Please set the lines down again exactly, from the top of the entries through the line that contains "Por esta proibição".
··· INPUT ···
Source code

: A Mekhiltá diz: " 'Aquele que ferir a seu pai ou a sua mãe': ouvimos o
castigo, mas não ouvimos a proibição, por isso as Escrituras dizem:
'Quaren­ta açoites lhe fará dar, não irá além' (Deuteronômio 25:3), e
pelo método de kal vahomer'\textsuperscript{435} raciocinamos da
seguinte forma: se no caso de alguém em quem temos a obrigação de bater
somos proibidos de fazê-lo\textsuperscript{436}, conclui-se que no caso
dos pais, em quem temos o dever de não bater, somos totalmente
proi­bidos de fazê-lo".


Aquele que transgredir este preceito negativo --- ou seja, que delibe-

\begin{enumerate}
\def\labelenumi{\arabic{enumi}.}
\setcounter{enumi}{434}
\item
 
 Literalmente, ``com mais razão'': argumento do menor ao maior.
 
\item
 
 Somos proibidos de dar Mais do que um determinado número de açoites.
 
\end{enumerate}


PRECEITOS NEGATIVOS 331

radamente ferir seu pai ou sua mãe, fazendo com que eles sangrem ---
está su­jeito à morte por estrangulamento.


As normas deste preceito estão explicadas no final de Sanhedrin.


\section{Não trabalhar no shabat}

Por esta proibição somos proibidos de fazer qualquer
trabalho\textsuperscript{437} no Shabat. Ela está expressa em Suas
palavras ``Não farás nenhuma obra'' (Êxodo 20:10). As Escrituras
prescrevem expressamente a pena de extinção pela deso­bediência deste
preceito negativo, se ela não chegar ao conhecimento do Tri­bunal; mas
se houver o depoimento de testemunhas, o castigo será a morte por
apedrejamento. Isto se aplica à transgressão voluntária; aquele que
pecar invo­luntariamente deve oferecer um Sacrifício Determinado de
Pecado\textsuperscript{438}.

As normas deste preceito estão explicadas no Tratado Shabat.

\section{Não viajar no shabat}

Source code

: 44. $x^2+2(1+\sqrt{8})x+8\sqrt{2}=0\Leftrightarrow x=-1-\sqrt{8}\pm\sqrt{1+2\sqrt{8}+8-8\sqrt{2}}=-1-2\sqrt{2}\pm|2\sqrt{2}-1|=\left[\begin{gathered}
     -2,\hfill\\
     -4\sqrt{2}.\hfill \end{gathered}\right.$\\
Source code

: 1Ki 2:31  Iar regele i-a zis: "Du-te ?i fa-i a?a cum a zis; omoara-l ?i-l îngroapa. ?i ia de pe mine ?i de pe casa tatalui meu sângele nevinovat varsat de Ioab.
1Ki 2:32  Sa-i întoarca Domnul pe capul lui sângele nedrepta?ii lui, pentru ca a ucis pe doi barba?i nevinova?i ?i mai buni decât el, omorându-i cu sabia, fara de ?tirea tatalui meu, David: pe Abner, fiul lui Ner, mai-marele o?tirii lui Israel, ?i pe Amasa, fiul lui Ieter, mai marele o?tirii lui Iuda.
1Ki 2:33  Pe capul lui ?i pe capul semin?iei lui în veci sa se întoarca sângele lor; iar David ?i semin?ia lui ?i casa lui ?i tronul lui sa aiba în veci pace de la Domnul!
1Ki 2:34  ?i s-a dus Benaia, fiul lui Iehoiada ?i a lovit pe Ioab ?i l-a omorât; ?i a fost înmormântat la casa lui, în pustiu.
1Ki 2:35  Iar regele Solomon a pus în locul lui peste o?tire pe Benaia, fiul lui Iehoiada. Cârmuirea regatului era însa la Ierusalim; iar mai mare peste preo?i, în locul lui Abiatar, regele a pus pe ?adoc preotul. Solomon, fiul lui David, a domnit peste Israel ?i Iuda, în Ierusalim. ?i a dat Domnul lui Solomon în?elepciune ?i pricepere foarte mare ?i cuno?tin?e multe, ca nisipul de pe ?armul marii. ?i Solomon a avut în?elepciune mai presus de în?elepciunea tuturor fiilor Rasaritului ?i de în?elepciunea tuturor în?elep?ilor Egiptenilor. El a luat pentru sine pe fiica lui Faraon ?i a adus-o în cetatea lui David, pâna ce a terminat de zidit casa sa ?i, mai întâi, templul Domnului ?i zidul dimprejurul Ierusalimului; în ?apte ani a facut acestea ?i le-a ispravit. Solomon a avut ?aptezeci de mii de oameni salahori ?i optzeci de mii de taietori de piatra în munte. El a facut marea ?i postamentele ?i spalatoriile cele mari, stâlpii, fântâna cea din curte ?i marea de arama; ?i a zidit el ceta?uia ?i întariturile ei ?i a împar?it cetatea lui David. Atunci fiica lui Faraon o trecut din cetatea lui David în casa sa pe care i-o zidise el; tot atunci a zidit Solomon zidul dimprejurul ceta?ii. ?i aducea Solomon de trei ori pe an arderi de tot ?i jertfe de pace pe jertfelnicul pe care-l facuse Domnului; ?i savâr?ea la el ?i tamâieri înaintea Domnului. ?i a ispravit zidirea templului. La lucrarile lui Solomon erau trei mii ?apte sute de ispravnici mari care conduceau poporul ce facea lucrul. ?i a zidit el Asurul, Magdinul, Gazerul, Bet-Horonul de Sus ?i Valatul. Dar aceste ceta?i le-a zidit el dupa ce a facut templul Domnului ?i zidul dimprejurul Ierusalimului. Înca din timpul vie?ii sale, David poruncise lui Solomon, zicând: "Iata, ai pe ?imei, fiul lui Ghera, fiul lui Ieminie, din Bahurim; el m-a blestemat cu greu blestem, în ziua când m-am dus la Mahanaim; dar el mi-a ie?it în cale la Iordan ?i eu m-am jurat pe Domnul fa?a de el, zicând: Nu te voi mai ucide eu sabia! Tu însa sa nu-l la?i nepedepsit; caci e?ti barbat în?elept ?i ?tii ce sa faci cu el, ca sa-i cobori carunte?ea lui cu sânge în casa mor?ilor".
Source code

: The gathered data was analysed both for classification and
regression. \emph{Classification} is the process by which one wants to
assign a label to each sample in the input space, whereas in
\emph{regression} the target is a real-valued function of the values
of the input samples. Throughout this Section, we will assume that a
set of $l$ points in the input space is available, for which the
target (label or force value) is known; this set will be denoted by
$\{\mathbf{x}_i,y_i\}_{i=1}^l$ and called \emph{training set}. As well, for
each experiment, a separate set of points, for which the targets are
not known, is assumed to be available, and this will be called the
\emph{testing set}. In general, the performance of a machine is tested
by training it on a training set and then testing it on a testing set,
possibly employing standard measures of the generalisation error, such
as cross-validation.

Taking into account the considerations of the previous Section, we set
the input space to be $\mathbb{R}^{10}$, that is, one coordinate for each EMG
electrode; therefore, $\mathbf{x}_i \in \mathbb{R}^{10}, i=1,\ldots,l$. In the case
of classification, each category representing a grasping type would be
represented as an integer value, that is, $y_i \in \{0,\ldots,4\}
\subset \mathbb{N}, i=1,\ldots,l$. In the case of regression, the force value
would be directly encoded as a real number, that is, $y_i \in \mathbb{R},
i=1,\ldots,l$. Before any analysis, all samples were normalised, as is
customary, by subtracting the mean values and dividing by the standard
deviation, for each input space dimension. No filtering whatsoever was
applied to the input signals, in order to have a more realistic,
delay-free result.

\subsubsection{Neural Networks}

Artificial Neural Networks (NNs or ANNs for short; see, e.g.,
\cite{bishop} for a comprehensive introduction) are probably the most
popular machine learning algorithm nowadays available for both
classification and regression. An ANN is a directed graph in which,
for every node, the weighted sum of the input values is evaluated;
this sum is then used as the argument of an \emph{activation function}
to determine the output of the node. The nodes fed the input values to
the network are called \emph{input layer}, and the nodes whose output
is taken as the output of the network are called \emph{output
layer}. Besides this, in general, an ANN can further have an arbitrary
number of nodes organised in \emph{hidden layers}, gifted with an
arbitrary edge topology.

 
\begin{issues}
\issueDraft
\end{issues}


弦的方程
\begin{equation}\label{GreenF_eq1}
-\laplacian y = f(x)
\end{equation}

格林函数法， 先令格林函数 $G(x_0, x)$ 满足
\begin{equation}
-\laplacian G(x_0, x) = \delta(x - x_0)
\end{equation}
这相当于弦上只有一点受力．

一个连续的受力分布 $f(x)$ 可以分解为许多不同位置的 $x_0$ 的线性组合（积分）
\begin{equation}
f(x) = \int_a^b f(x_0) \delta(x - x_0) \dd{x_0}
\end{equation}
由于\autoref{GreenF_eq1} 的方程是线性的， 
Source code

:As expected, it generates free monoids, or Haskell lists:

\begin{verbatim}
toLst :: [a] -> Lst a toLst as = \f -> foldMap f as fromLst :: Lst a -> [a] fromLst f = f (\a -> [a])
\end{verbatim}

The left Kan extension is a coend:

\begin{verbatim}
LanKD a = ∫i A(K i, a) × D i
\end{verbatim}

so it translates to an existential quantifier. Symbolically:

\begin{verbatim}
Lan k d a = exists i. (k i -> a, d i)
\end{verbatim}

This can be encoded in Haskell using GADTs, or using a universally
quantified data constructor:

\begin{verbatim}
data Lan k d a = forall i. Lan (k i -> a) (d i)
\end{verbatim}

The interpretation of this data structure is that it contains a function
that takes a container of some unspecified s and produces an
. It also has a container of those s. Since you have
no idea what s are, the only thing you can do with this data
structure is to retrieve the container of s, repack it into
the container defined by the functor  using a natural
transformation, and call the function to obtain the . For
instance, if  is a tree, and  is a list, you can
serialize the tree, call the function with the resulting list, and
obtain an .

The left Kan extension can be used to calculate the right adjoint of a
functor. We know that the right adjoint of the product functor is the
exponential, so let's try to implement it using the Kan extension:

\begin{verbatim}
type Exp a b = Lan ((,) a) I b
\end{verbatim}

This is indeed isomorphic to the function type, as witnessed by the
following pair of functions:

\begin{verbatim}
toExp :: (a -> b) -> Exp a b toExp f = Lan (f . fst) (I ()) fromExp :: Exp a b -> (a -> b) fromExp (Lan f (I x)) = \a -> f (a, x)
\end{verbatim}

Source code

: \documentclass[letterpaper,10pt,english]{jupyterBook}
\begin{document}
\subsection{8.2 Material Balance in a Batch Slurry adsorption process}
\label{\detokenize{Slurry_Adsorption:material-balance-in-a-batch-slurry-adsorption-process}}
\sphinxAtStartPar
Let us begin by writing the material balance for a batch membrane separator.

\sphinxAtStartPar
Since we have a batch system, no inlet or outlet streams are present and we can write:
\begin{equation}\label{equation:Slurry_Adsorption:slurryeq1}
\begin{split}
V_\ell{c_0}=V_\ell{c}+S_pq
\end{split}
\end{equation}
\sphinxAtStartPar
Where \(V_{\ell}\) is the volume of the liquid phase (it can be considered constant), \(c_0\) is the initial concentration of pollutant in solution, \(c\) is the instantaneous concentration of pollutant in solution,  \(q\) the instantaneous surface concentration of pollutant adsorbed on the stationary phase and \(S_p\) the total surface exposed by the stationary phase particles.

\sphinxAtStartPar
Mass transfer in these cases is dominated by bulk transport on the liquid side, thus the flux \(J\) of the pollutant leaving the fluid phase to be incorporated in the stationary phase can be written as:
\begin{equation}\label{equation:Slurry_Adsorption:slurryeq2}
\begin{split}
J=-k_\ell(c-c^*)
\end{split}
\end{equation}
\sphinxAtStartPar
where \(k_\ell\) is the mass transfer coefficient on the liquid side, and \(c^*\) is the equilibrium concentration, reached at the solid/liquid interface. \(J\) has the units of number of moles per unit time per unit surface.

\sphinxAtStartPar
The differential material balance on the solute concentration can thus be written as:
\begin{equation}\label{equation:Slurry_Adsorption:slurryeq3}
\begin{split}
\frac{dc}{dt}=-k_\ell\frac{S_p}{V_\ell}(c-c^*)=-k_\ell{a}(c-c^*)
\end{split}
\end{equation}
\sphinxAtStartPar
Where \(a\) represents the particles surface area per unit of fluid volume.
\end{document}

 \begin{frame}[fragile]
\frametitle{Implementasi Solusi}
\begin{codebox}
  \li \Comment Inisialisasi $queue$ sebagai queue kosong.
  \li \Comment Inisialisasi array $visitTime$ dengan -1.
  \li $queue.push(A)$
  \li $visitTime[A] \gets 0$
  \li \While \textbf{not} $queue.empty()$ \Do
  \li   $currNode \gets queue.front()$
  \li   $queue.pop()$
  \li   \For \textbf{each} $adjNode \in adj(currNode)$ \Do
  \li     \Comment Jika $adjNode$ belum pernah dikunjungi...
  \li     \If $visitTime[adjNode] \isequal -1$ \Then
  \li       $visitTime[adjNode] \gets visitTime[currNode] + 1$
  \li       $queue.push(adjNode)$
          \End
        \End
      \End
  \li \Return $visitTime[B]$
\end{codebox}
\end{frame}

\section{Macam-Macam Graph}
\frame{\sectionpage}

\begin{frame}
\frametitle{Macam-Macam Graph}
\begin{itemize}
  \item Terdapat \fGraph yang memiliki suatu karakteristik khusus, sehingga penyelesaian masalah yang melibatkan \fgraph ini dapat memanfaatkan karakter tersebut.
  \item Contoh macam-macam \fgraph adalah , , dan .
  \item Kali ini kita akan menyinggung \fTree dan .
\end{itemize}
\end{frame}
···
### RESPONSE TO THE EXERCISE
Source code

: A Mekhiltá diz: " 'Aquele que ferir a seu pai ou a sua mãe': ouvimos o
castigo, mas não ouvimos a proibição, por isso as Escrituras dizem:
'Quaren­ta açoites lhe fará dar, não irá além' (Deuteronômio 25:3), e
pelo método de kal vahomer'\textsuperscript{435} raciocinamos da
seguinte forma: se no caso de alguém em quem temos a obrigação de bater
somos proibidos de fazê-lo\textsuperscript{436}, conclui-se que no caso
dos pais, em quem temos o dever de não bater, somos totalmente
proi­bidos de fazê-lo".


Aquele que transgredir este preceito negativo --- ou seja, que delibe-

\begin{enumerate}
\def\labelenumi{\arabic{enumi}.}
\setcounter{enumi}{434}
\item
 
 Literalmente, ``com mais razão'': argumento do menor ao maior.
 
\item
 
 Somos proibidos de dar Mais do que um determinado número de açoites.
 
\end{enumerate}


PRECEITOS NEGATIVOS 331

radamente ferir seu pai ou sua mãe, fazendo com que eles sangrem ---
está su­jeito à morte por estrangulamento.


As normas deste preceito estão explicadas no final de Sanhedrin.


\section{Não trabalhar no shabat}

Por esta proibição somos proibidos de fazer qualquer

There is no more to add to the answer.